Haruki Murakami said that after nearly 40 years of writing, there was almost no room at home or in the office to put drafts, documents and other materials. I dont have children, so Im worried that they might be scattered after my death, so I decided to keep them in one place. Haruki Murakami said he had considered donating to foreign universities, but eventually chose his Japanese alma mater and thought it was the right decision. Waseda University will discuss and make full use of these data to establish a literary related international research center.
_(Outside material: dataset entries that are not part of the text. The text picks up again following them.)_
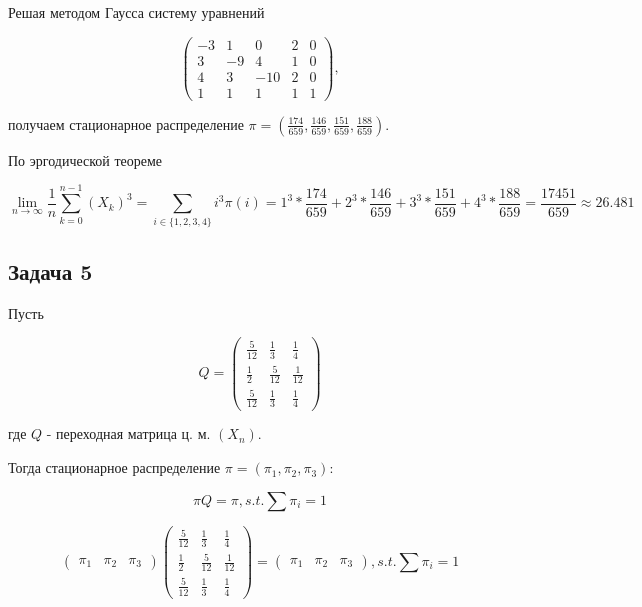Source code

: \documentclass[a4paper,12pt]{article} %
\begin{document}
Решая методом Гаусса систему уравнений

$$\left(\begin{array}{cccc|c}
-3 & 1 & 0 & 2 & 0 \\
3 & -9 & 4 & 1 & 0 \\
4 & 3 & -10 & 2 & 0 \\
1 & 1 & 1 & 1 & 1
\end{array}\right),$$

получаем стационарное 
распределение   
$\pi=\left(\frac{174}{659}, 
\frac{146}{659},
\frac{151}{659},
\frac{188}{659}
\right)$.

По эргодической теореме 

$$ 
\lim_{n \to \infty } \frac{1}{n} \sum_{k=0}^{n-1}\left(X_{k}\right)^{3}  =  \sum_{i\in {\{1,2,3,4\}} } i^3  \pi(i)  =   1^{3} * \frac{174}{659}+2^{3} * \frac{146}{659}+3^{3} * \frac{151}{659}+4^{3} * \frac{188}{659}=\frac{17451}{659} \approx 26.481$$ 


  
  
\subsection*{Задача 5}
  
  
  
  Пусть
  
$$Q=\left(\begin{array}{ccc}\frac{5}{12} & \frac{1}{3} & \frac{1}{4} \\ \frac{1}{2} & \frac{5}{12} & \frac{1}{12} \\ \frac{5}{12} & \frac{1}{3} & \frac{1}{4}\end{array}\right)$$
  
  где $Q$ - переходная матрица ц. м.  $(X_n)$. 
  
  
  Тогда стационарное распределение $\pi=\left(\pi_{1}, \pi_{2}, \pi_{3}\right)$:
  
  $$\pi Q=\pi, s.t. \sum \pi_i = 1 $$
  
  $$\left(\begin{array}{lll}\pi_{1} & \pi_{2} & \pi_{3}\end{array}\right)\left(\begin{array}{ccc}\frac{5}{12} & \frac{1}{3} & \frac{1}{4} \\ \frac{1}{2} & \frac{5}{12} & \frac{1}{12} \\ \frac{5}{12} & \frac{1}{3} & \frac{1}{4}\end{array}\right)=\left(\begin{array}{lll}\pi_{1} & \pi_{2} & \pi_{3}\end{array}\right), s.t. \sum \pi_i = 1 $$
  
\end{document}
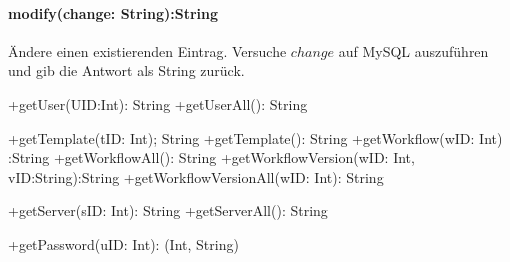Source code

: \paragraph{modify(change: String):String} Ändere einen existierenden Eintrag. Versuche $change$ auf MySQL auszuführen und gib die Antwort als String zurück.






+getUser(UID:Int): String
+getUserAll(): String

+getTemplate(tID: Int); String
+getTemplate(): String
+getWorkflow(wID: Int) :String
+getWorkflowAll(): String
+getWorkflowVersion(wID: Int, vID:String):String
+getWorkflowVersionAll(wID: Int): String


+getServer(sID: Int): String
+getServerAll(): String

+getPassword(uID: Int): (Int, String)





















\newpage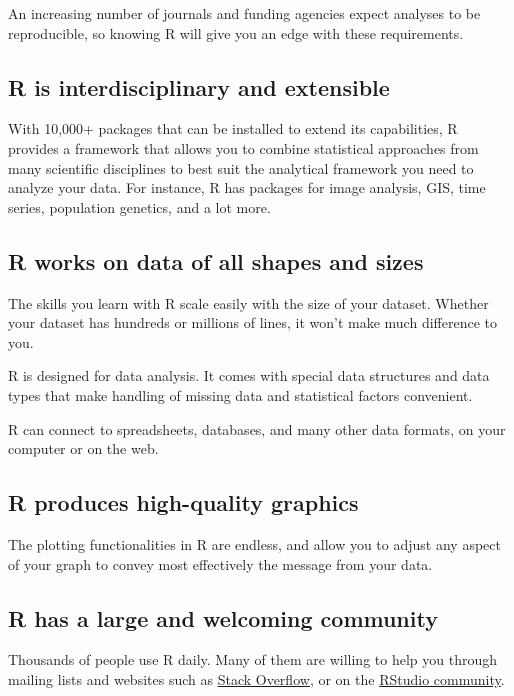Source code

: \documentclass[]{book}
\begin{document}
An increasing number of journals and funding agencies expect analyses to
be reproducible, so knowing R will give you an edge with these
requirements.

\subsection{R is interdisciplinary and
extensible}\label{r-is-interdisciplinary-and-extensible}

With 10,000+ packages that can be installed to extend its capabilities,
R provides a framework that allows you to combine statistical approaches
from many scientific disciplines to best suit the analytical framework
you need to analyze your data. For instance, R has packages for image
analysis, GIS, time series, population genetics, and a lot more.

\subsection{R works on data of all shapes and
sizes}\label{r-works-on-data-of-all-shapes-and-sizes}

The skills you learn with R scale easily with the size of your dataset.
Whether your dataset has hundreds or millions of lines, it won't make
much difference to you.

R is designed for data analysis. It comes with special data structures
and data types that make handling of missing data and statistical
factors convenient.

R can connect to spreadsheets, databases, and many other data formats,
on your computer or on the web.

\subsection{R produces high-quality
graphics}\label{r-produces-high-quality-graphics}

The plotting functionalities in R are endless, and allow you to adjust
any aspect of your graph to convey most effectively the message from
your data.

\subsection{R has a large and welcoming
community}\label{r-has-a-large-and-welcoming-community}

Thousands of people use R daily. Many of them are willing to help you
through mailing lists and websites such as
\href{https://stackoverflow.com/}{Stack Overflow}, or on the
\href{https://community.rstudio.com/}{RStudio community}.
\end{document}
Haruki Murakami entered the first Literature Department of Waseda University in 1968 and graduated in 1975. In 1979, he won the New Humanities Award for Japanese Mass Images for Listening to the Wind and Singing. Since then, he has published many best-selling works such as Norwegian Forest and 1Q84, which have been translated into more than 50 languages. Source: overseas network - Peoples Daily Overseas Edition official website editor: Ren Zi Qing _NE6384

Haruki Murakami said that after nearly 40 years of writing, there was almost no room at home or in the office to put drafts, documents and other materials. I dont have children, so Im worried that they might be scattered after my death, so I decided to keep them in one place.

Haruki Murakami said he had considered donating to foreign universities, but eventually chose his Japanese alma mater and thought it was the right decision. Waseda University will discuss and make full use of these data to establish a literary related international research center.

Haruki Murakami entered the first Literature Department of Waseda University in 1968 and graduated in 1975. In 1979, he won the New Humanities Award for Japanese Mass Images for Listening to the Wind and Singing. Since then, he has published many best-selling works such as Norwegian Forest and 1Q84, which have been translated into more than 50 languages.